Ghana’s environmental crisis, more than an emergency

The rate of deterioration of Ghana’s ecosystem is alarming.

As a country, we are endowed with plentiful and magnificent natural resources, yet for so many years our inability to protect and conserve these resources has become a mirage. From the savannah plains in the North to the tropical forest in the heart of the country, down to the coastal ecosystem in the South are all being lost due to our insatiable appetite for development.

Yes, development, every country needs it, Ghana needs it but not to the detriment of our environment. Despite all the laws and regulations put in place to protect our environment, nothing seems to be working. Our environment is stinking of filth, our rivers turned brown, our forest reduced to red earth with our coast turned into islands of plastics.

Illegal mining (“galamsey”) has left our forest bare. Our soil and rivers are left with high levels of mercury and other metals putting our food in great peril, becoming a threat to our food security and the vulnerable state of health as a nation. Our rivers are no more potable. The unlawful logging activities happening in our forest and the savanna areas are causing more harm to our natural landscape. Livelihoods are being lost. Ghana is losing millions of dollars in revenue annually through this uncontrolled and unsustainable cutting down of unique tree species. Our biodiversity as a nation is declining so fast yet we have reduced ourselves to petty politics and squabbles. This can only be a testament to our failed state of national consciousness and sense of priority. Our ecosystem is our future. Our agriculture depends on it. Our water depends on it. Our livelihood depends on it. Our wildlife depends on it.

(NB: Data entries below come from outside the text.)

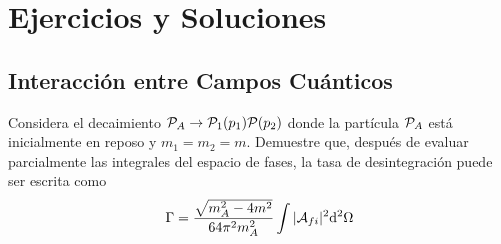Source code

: 
\chapter{Ejercicios y Soluciones}


\section{Interacción entre Campos Cuánticos}

\begin{ejercicio} 
	Considera el decaimiento $\mathcal{P}_A \rightarrow \mathcal{P}_1 (p_1) \mathcal{P} (p_2)$ donde la partícula $\mathcal{P}_A$ está inicialmente en reposo y $m_1=m_2=m$. Demuestre que, después de evaluar parcialmente las integrales del espacio de fases, la tasa de desintegración puede ser escrita como 
	\begin{equation}
		\Gamma = \frac{\sqrt{m_A^2 - 4 m^2}}{64\pi^2 m_A^2} \int |\mathcal{A}_{fi}|^2 \mathrm{d}^2 \Omega
	\end{equation}
\end{ejercicio}
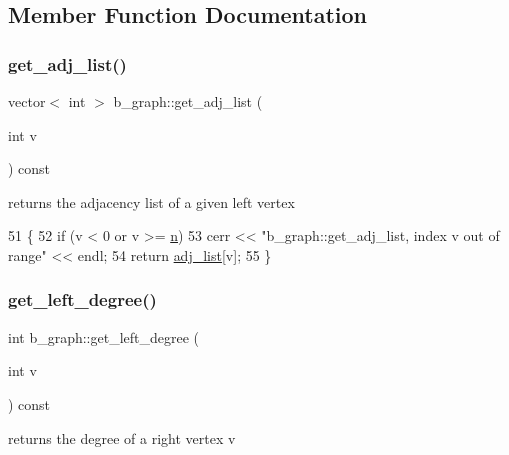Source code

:\subsection{Member Function Documentation}
\mbox{\label{classb__graph_aa81c7179b9c6cb4986c4b41e84a85799}} 
\subsubsection{\texorpdfstring{get\+\_\+adj\+\_\+list()}{get\_adj\_list()}}
{\footnotesize\ttfamily vector$<$ int $>$ b\+\_\+graph\+::get\+\_\+adj\+\_\+list (\begin{DoxyParamCaption}\item[{int}]{v }\end{DoxyParamCaption}) const}



returns the adjacency list of a given left vertex 


\begin{DoxyCode}
51 \{
52   \textcolor{keywordflow}{if} (v < 0 or v >= \hyperlink{classb__graph_a9e211d40c1799bc9b125de472ff06642}{n})
53     cerr << \textcolor{stringliteral}{"b\_graph::get\_adj\_list, index v out of range"} << endl;
54   \textcolor{keywordflow}{return} \hyperlink{classb__graph_a2a89d2e8f958270952aab2e8769b7342}{adj\_list}[v];
55 \}
\end{DoxyCode}
\mbox{\label{classb__graph_ac64ac5cb1197d8008e07babc333eb3ea}} 
\subsubsection{\texorpdfstring{get\+\_\+left\+\_\+degree()}{get\_left\_degree()}}
{\footnotesize\ttfamily int b\+\_\+graph\+::get\+\_\+left\+\_\+degree (\begin{DoxyParamCaption}\item[{int}]{v }\end{DoxyParamCaption}) const}



returns the degree of a right vertex v 


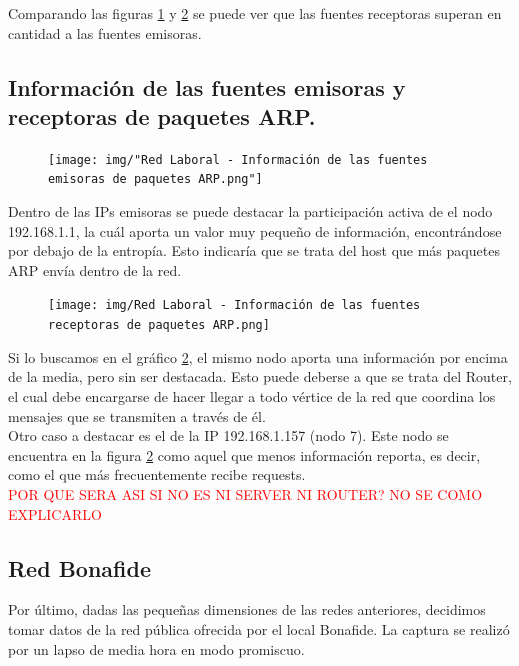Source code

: Comparando las figuras \ref{laboral:emisoras} y \ref{laboral:receptoras} se puede ver que las fuentes receptoras superan en cantidad a las fuentes emisoras.\\

\subsection{Información de las fuentes emisoras y receptoras de paquetes ARP.}

\begin{figure}[h!]
    \centering                                                       
    \texttt{[image: img/"Red Laboral - Información de las fuentes emisoras de paquetes ARP.png"]}
    \caption{}
    \label{laboral:emisoras}
\end{figure}

Dentro de las IPs emisoras se puede destacar la participación activa de el nodo 192.168.1.1, la cuál aporta un valor muy pequeño de información, encontrándose por debajo de la entropía. Esto indicaría que se trata del host que más paquetes ARP envía dentro de la red. \\

\begin{figure}[h!]
    \centering                                                       
    \texttt{[image: img/Red Laboral - Información de las fuentes receptoras de paquetes ARP.png]}
    \caption{}
    \label{laboral:receptoras}
\end{figure}

Si lo buscamos en el gráfico \ref{laboral:receptoras}, el mismo nodo aporta una información por encima de la media, pero sin ser destacada. Esto puede deberse a que se trata del Router, el cual debe encargarse de hacer llegar a todo vértice de la red que coordina los mensajes que se transmiten a través de él.\\
Otro caso a destacar es el de la IP 192.168.1.157 (nodo 7). Este nodo se encuentra en la figura \ref{laboral:receptoras} como aquel que menos información reporta, es decir, como el que más frecuentemente recibe requests. \\ \textcolor{red}{POR QUE SERA ASI SI NO ES NI SERVER NI ROUTER? NO SE COMO EXPLICARLO}


\newpage
\subsection{Red Bonafide}
 Por último, dadas las peque\~nas dimensiones de las redes anteriores, decidimos tomar datos de la red pública ofrecida por el local Bonafide. La captura se realizó por un lapso de media hora en modo promiscuo.

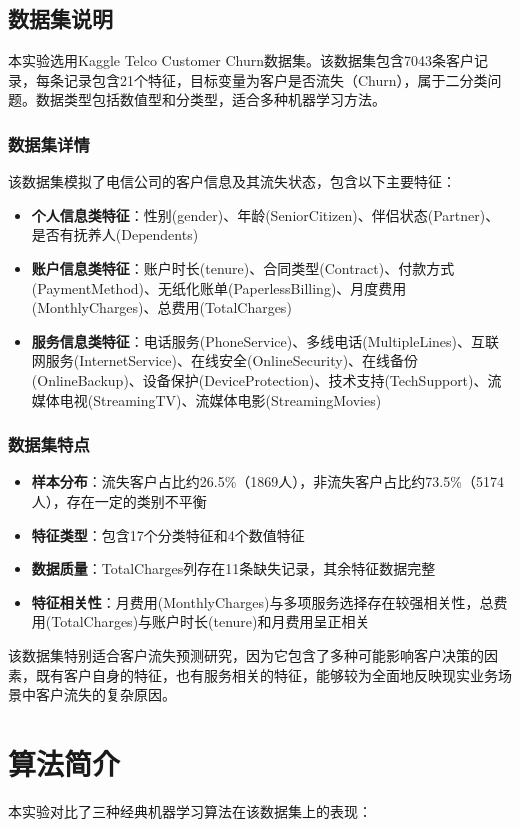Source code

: \documentclass{article}
\begin{document}
\subsection{数据集说明}
本实验选用Kaggle Telco Customer Churn数据集。该数据集包含7043条客户记录，每条记录包含21个特征，目标变量为客户是否流失（Churn），属于二分类问题。数据类型包括数值型和分类型，适合多种机器学习方法。

\subsubsection{数据集详情}
该数据集模拟了电信公司的客户信息及其流失状态，包含以下主要特征：
\begin{itemize}
    \item \textbf{个人信息类特征}：性别(gender)、年龄(SeniorCitizen)、伴侣状态(Partner)、是否有抚养人(Dependents)
    \item \textbf{账户信息类特征}：账户时长(tenure)、合同类型(Contract)、付款方式(PaymentMethod)、无纸化账单(PaperlessBilling)、月度费用(MonthlyCharges)、总费用(TotalCharges)
    \item \textbf{服务信息类特征}：电话服务(PhoneService)、多线电话(MultipleLines)、互联网服务(InternetService)、在线安全(OnlineSecurity)、在线备份(OnlineBackup)、设备保护(DeviceProtection)、技术支持(TechSupport)、流媒体电视(StreamingTV)、流媒体电影(StreamingMovies)
\end{itemize}

\subsubsection{数据集特点}
\begin{itemize}
    \item \textbf{样本分布}：流失客户占比约26.5\%（1869人），非流失客户占比约73.5\%（5174人），存在一定的类别不平衡
    \item \textbf{特征类型}：包含17个分类特征和4个数值特征
    \item \textbf{数据质量}：TotalCharges列存在11条缺失记录，其余特征数据完整
    \item \textbf{特征相关性}：月费用(MonthlyCharges)与多项服务选择存在较强相关性，总费用(TotalCharges)与账户时长(tenure)和月费用呈正相关
\end{itemize}

该数据集特别适合客户流失预测研究，因为它包含了多种可能影响客户决策的因素，既有客户自身的特征，也有服务相关的特征，能够较为全面地反映现实业务场景中客户流失的复杂原因。

\section{算法简介}
本实验对比了三种经典机器学习算法在该数据集上的表现：
\end{document}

Turning this around will require a strong political will to push through with laws and policies governing our environment. Even though the government, past and present, have put in measures to halt such menace, there seems to be no transparency in the actions of the government. While some actions are ad hoc in nature, hence unsustainable, some are engulfed with corrupt practices. There needs to be a shift in paradigm in how government works in protecting our natural capital and a behavioural change from the top to the bottom.

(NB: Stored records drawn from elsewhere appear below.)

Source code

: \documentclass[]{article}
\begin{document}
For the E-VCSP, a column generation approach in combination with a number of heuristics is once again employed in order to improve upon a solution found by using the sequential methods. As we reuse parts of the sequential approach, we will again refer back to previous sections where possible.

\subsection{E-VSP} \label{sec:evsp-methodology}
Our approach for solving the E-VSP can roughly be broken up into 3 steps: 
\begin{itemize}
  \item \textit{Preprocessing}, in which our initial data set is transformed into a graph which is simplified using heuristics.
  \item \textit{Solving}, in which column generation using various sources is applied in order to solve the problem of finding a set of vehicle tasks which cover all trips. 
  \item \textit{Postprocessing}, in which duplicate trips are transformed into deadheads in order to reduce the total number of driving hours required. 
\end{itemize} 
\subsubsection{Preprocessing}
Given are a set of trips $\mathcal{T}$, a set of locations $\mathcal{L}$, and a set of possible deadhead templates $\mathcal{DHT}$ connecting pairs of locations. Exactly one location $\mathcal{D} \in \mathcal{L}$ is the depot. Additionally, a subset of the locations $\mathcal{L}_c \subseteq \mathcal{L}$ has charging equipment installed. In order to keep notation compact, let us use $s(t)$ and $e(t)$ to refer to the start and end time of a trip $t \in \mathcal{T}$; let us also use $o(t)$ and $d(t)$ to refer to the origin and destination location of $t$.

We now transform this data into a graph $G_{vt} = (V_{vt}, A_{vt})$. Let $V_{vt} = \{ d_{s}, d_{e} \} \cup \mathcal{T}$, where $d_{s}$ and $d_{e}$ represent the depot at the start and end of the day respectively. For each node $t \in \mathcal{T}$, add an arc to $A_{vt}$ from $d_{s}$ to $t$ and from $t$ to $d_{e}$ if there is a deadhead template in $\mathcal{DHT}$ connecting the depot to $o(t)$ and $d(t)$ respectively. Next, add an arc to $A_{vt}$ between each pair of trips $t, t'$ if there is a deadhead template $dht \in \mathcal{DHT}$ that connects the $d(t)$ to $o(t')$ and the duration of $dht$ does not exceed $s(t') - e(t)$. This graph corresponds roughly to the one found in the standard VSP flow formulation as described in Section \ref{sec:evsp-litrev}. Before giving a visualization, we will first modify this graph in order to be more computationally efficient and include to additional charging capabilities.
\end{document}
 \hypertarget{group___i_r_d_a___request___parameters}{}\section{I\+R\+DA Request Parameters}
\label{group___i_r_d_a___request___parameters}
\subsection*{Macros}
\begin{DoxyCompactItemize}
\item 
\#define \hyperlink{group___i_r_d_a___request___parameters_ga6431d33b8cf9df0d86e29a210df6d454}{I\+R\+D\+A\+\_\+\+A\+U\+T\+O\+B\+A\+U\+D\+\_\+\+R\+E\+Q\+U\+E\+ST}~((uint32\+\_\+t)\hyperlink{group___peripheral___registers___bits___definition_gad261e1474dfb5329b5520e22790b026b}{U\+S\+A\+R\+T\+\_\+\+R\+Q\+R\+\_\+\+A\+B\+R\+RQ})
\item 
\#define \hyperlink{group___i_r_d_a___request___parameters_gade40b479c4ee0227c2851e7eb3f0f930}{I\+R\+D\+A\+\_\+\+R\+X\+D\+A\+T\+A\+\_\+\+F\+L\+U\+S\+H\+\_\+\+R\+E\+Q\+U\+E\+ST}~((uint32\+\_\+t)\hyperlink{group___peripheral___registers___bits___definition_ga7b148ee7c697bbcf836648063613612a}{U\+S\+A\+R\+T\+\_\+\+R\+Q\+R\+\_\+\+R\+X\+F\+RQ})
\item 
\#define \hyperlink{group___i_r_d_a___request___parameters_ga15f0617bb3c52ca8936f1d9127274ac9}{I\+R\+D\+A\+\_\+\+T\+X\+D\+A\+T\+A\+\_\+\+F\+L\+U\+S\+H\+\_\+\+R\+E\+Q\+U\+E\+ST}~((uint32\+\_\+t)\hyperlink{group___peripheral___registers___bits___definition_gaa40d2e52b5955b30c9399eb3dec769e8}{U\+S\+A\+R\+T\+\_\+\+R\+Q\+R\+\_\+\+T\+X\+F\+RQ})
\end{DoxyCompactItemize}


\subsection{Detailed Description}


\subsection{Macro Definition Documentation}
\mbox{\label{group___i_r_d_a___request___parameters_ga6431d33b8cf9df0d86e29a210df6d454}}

All hope is not lost. We can salvage the remains of what is left. From the north to the south, we need to engage in a massive and deliberate reclamation of our degraded landscape. Often times, we engage in tree planting without any intention of seeing them through to maturity. Reforestation and afforestation are not just about planting trees. It has to be deliberate and planned. Communities need to be engaged at all levels. Civil society has to double their efforts in scrutinizing the government’s work as well as partnering them to implement conservation actions that will safeguard our environment.